▸ **Try it**
Whenever the string "Kritis" appears in a line below, please copy the line out.

(Plain-text document sources)
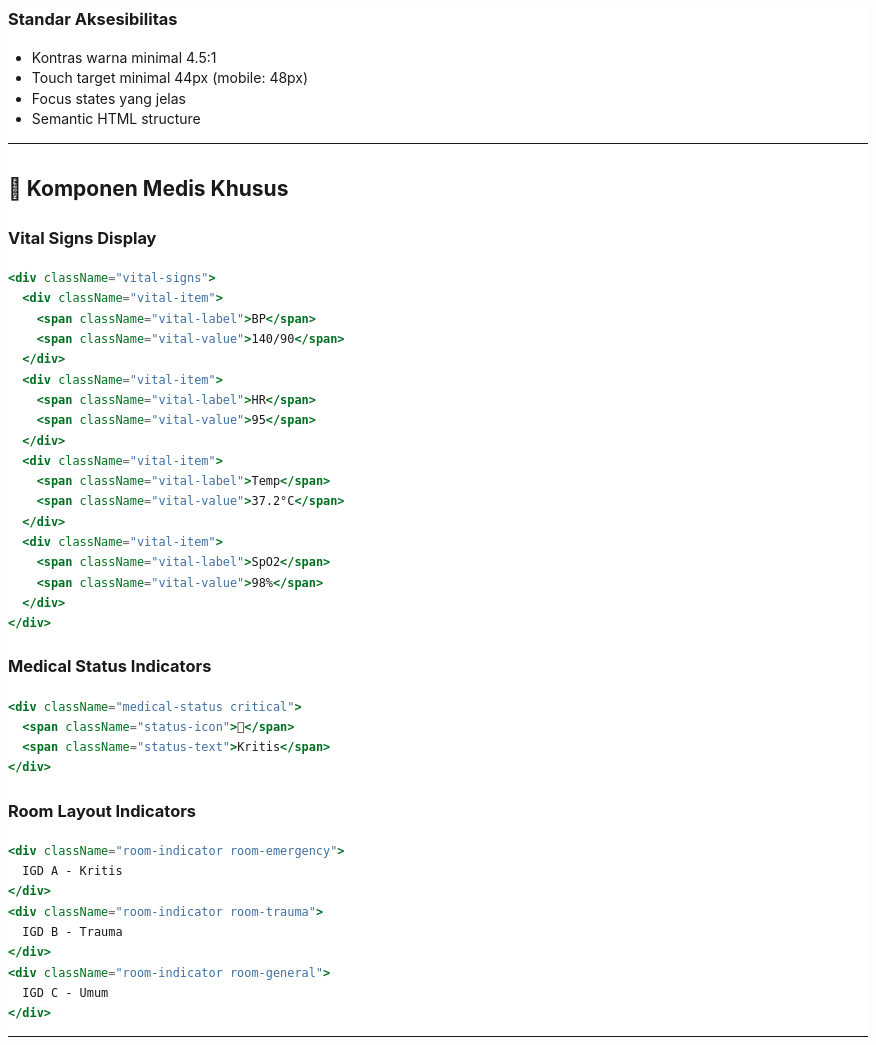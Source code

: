 ### **Standar Aksesibilitas**
- Kontras warna minimal 4.5:1
- Touch target minimal 44px (mobile: 48px)
- Focus states yang jelas
- Semantic HTML structure

---

## 🏥 **Komponen Medis Khusus**

### **Vital Signs Display**
```jsx
<div className="vital-signs">
  <div className="vital-item">
    <span className="vital-label">BP</span>
    <span className="vital-value">140/90</span>
  </div>
  <div className="vital-item">
    <span className="vital-label">HR</span>
    <span className="vital-value">95</span>
  </div>
  <div className="vital-item">
    <span className="vital-label">Temp</span>
    <span className="vital-value">37.2°C</span>
  </div>
  <div className="vital-item">
    <span className="vital-label">SpO2</span>
    <span className="vital-value">98%</span>
  </div>
</div>
```

### **Medical Status Indicators**
```jsx
<div className="medical-status critical">
  <span className="status-icon">🚨</span>
  <span className="status-text">Kritis</span>
</div>
```

### **Room Layout Indicators**
```jsx
<div className="room-indicator room-emergency">
  IGD A - Kritis
</div>
<div className="room-indicator room-trauma">
  IGD B - Trauma
</div>
<div className="room-indicator room-general">
  IGD C - Umum
</div>
```

---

▸ **Output for this task**
  <span className="status-text">Kritis</span>
  IGD A - Kritis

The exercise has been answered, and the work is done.